Post by snipsnsnails on Sept 30, 2013 13:42:28 GMT -5
I don't know if anyone remembers, but my friendship with a very close friend kind of imploded last year as a result of some professional issues I had with her DH. We have a ton of mutual friends and we haven't been nasty to each other at all, but we're definitely not friends like we used to be and there is just a ton of unresolved stuff.
Now, a great mutual friend is throwing a birthday party for her. I got an invite for it today. I have no idea if the friend put together the invite list or if the former friend provided her names and I don't know any good way to ask. Do I just claim I have other plans and skip altogether? Do I go? Do I talk to the hostess even though I have gone over a year trying to involve mutual friends as little as possible?
My worry is that the former BFF is the one who included me and by my not going even if I came up with a lame excuse, she will see it as a slight, you know? Like this is just a civil olive branch type thing and I'm rejecting it. My equal worry is that the hostess naturally included me and the former friend is oblivious until I show up.
This is tres high school, yeah? :^) I know, I know, but help me anyway?
Talk with mutual friend to see where the invite list came from. Maybe former BFF is extending an olive branch? Maybe inviter isn't familiar with the backstory? You won't know if you don't ask.

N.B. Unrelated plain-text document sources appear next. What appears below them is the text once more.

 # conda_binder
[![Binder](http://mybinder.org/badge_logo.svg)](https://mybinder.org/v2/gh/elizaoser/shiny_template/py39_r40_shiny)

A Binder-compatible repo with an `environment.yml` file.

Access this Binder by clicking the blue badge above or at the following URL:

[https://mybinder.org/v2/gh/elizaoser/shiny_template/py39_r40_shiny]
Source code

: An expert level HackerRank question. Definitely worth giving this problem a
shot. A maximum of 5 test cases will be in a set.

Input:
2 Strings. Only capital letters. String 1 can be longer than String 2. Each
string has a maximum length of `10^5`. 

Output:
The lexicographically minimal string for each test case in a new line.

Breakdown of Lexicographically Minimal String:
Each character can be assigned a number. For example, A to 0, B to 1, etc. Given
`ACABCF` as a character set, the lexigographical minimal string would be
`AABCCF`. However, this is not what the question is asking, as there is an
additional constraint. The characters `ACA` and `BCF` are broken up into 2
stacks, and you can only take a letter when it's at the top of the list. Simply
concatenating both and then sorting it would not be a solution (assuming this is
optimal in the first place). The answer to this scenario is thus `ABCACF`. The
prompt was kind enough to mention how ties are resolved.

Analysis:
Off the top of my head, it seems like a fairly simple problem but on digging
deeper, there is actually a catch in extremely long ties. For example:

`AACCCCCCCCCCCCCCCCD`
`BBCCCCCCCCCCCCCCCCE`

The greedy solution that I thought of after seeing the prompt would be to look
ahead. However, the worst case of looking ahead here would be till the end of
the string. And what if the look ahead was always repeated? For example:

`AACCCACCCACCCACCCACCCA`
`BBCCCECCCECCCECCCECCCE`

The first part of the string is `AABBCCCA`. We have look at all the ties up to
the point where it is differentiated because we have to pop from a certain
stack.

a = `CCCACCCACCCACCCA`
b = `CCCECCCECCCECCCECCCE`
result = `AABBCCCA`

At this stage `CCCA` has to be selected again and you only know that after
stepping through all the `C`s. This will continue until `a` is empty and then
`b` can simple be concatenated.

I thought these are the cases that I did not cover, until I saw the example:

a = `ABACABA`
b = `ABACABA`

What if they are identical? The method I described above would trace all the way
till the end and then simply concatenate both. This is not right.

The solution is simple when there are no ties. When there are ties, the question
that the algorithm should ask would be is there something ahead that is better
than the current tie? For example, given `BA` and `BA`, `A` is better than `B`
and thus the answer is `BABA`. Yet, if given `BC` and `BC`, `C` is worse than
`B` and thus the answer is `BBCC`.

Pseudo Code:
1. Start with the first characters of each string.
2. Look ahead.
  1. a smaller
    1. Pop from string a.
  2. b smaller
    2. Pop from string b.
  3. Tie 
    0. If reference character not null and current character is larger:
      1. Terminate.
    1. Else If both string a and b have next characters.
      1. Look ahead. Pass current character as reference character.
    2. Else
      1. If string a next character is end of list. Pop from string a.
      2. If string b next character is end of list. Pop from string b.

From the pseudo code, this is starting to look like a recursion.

Can you decline the invite, assuming you'd rather not go, and send a nice gift instead? If it's out at a restaurant, arrange with the owner to pre-buy a bottle (or howmanyever) of champagne for a toast?
Post by DotAndBuzz on Sept 30, 2013 13:45:58 GMT -5
I'd try to casually bring it up to the hostess. HOW exactly, I don't know, maybe "oh, that was so nice of you to invite me. Is ExBFF helping a lot with the party and invites, or do you need more help?" Or something sort of like that but not so awkward and obvious.

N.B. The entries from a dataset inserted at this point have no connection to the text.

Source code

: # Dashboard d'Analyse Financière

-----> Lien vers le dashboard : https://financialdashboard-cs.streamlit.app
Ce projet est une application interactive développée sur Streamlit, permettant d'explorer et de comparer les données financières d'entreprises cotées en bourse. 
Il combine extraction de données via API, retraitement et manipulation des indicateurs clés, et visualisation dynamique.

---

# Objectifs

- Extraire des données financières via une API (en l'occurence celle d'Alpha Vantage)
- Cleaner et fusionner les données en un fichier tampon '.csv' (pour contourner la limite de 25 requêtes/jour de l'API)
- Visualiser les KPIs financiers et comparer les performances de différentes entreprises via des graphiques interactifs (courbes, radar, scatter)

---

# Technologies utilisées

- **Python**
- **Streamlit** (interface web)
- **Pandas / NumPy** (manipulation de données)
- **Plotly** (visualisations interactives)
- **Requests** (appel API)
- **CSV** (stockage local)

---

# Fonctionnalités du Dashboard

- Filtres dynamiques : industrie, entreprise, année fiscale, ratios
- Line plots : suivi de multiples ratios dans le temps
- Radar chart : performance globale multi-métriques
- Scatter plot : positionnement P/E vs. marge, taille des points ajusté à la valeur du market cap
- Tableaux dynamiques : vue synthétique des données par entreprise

I guess the more important question is do you WANT to reconnect with this former friend or not?
Post by sparkythelawyer on Sept 30, 2013 13:47:25 GMT -5
I would legit make up new plans. Like, pick that day to go on a day trip with the family somewhere. It ain't a lie if you really have something else going on!
The bday girl will be overwhelmed and be the center of attention so you won't need to spend all that much time with her anyway. I'd go and enjoy time with your mutual friends. It's ready to overthink stuff like this.
The bday girl will be overwhelmed and be the center of attention so you won't need to spend all that much time with her anyway. I'd go and enjoy time with your mutual friends. It's east to overthink stuff like this.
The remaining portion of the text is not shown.